WHAT THE TASK ASKS:
With all images omitted, write out the records word for word.

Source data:
►

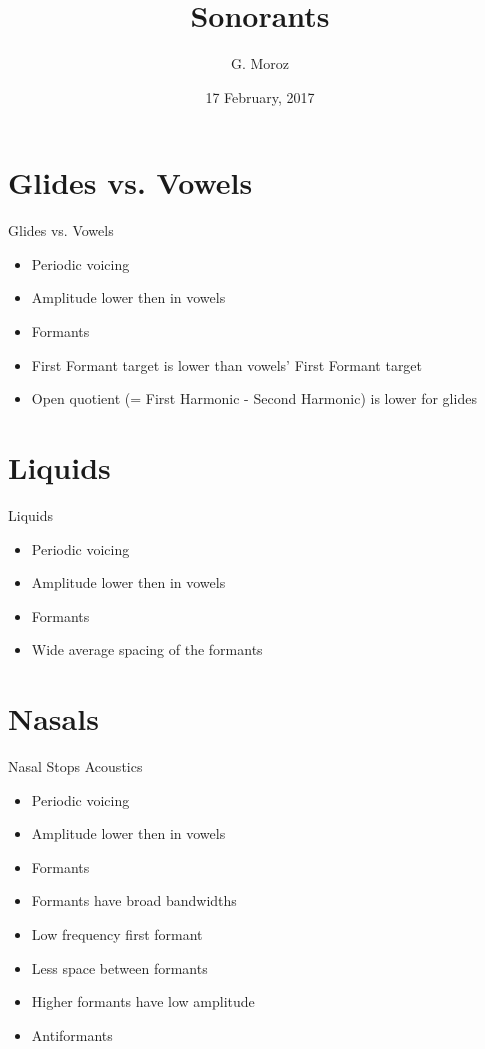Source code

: \title[]{Sonorants}
\author[]{G. Moroz}
\date{17 February, 2017}

\frame{\titlepage}

\section{Glides vs. Vowels}
\begin{frame}{Glides vs. Vowels}
\begin{itemize}
\item Periodic voicing
\item Amplitude lower then in vowels
\item Formants
\item First Formant target is lower than vowels' First Formant target
\item Open quotient (= First Harmonic - Second Harmonic) is lower for glides
\end{itemize}
\end{frame}

\section{Liquids}
\begin{frame}{Liquids}
\begin{itemize}
\item Periodic voicing
\item Amplitude lower then in vowels
\item Formants
\item Wide average spacing of the formants
\end{itemize}
\end{frame}

\section{Nasals}
\begin{frame}{Nasal Stops Acoustics}
\begin{itemize}
\item Periodic voicing
\item Amplitude lower then in vowels
\item Formants
\item Formants have broad bandwidths
\item Low frequency first formant
\item Less space between formants
\item Higher formants have low amplitude
\item Antiformants
\end{itemize}
\end{frame}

◄

REPLY:
Source code

: \title[]{Sonorants}
\author[]{G. Moroz}
\date{17 February, 2017}

\frame{\titlepage}

\section{Glides vs. Vowels}
\begin{frame}{Glides vs. Vowels}
\begin{itemize}
\item Periodic voicing
\item Amplitude lower then in vowels
\item Formants
\item First Formant target is lower than vowels' First Formant target
\item Open quotient (= First Harmonic - Second Harmonic) is lower for glides
\end{itemize}
\end{frame}

\section{Liquids}
\begin{frame}{Liquids}
\begin{itemize}
\item Periodic voicing
\item Amplitude lower then in vowels
\item Formants
\item Wide average spacing of the formants
\end{itemize}
\end{frame}

\section{Nasals}
\begin{frame}{Nasal Stops Acoustics}
\begin{itemize}
\item Periodic voicing
\item Amplitude lower then in vowels
\item Formants
\item Formants have broad bandwidths
\item Low frequency first formant
\item Less space between formants
\item Higher formants have low amplitude
\item Antiformants
\end{itemize}
\end{frame}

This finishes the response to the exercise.